Il fenomeno che accomuna tutti questi punti di contagio - le banche, l’Europa, i paesi emergenti e le materie prime - è la riduzione dell’indebitamento, definita “deleverage” dai regolatori bancari e “austerità” dagli osservatori di finanza pubblica. I nomi cambiano, ma la sostanza è la stessa: gli anni ’90, sotto l’imperativo di arrichirsi ovunque e comunque, hanno portato un’intossicazione da debito e dal 2007 si fa un gran parlare di tagli al bilancio e riduzioni alla spesa. Ma fino a quando potrà durare? Fino a quando gli Stati nazionali potranno perseguire politiche restrittive (accettando di farsi dettare l’agenda dalla volubilità dei mercati), fino a quando le banche potranno permettersi di non fare le banche e fino a quando le imprese potranno vivere senza credito?

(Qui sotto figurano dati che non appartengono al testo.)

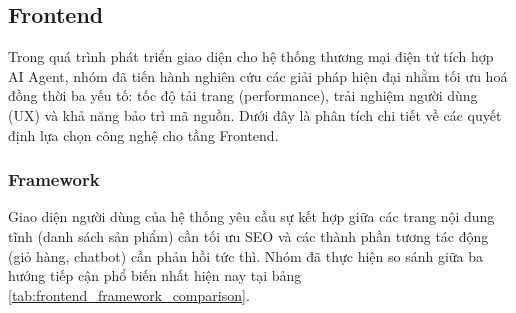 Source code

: \subsection{Frontend}
Trong quá trình phát triển giao diện cho hệ thống thương mại điện tử tích hợp AI Agent, nhóm đã tiến hành nghiên cứu các giải pháp hiện đại nhằm tối ưu hoá đồng thời ba yếu tố: tốc độ tải trang (performance), trải nghiệm người dùng (UX) và khả năng bảo trì mã nguồn. Dưới đây là phân tích chi tiết về các quyết định lựa chọn công nghệ cho tầng Frontend.

\subsubsection{Framework}

Giao diện người dùng của hệ thống yêu cầu sự kết hợp giữa các trang nội dung tĩnh (danh sách sản phẩm) cần tối ưu SEO và các thành phần tương tác động (giỏ hàng, chatbot) cần phản hồi tức thì. Nhóm đã thực hiện so sánh giữa ba hướng tiếp cận phổ biến nhất hiện nay tại bảng \ref{tab:frontend_framework_comparison}.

Il rapporto di Merrill Lynch giunge alla conclusione che il tempo, come da copione, stringe e che, più importante, il cambiamento arriverà quando il deleverage finirà e il rapporto con l’indebitamento cesserà di essere caratterizzato da reazioni radicali (grande ricorso alla leva prima della crisi, linea dura del rigore dopo il crac). Finanzimenti d’impresa, mutui immobiliari, spesa pubblica e politiche monetarie saranno quindi gli strumenti per uscire dall’attuale congiuntura negativa.

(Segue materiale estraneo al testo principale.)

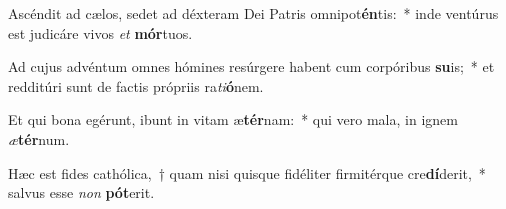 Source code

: \item Ascéndit ad cælos, sedet ad déxteram Dei Patris omnipot\textbf{én}tis:~* inde ventúrus est judicáre vivos \textit{et} \textbf{mór}tuos.
\item Ad cujus advéntum omnes hómines resúrgere habent cum corpóribus \textbf{su}is;~* et redditúri sunt de factis própriis ra\textit{ti}\textbf{ó}nem.
\item Et qui bona egérunt, ibunt in vitam æ\textbf{tér}nam:~* qui vero mala, in ignem \textit{æ}\textbf{tér}num.
\item Hæc est fides cathólica,~† quam nisi quisque fidéliter firmitérque cre\textbf{dí}derit,~* salvus esse \textit{non} \textbf{pót}erit.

Certo, c’è da chiedersi se esista da qualche parte la volontà politica (e il coraggio) di dare una svolta alle attuali politiche del “sacrificio per il sacrificio” (ben note in Italia) e a tutti quei pacchetti che rischiano di portare “tanto rigore per nulla”. E resta la domanda più semplice (e per nulla scontata): come avviare questo cambiamento? Da più parti, e le cronache di queste settimane confermano la tendenza, molti invocano una nuova regolamentazione bancaria (che dall’inizio della crisi è rimasta pressoché inalterata) e attendono buone nuove dalle aste per l’emissione di nuovo debito pubblico. Intanto l’euro ha resistito all’abituale assedio di agosto e questa, anche quando si guarda alla fotografia di lungo periodo, è una buona notizia.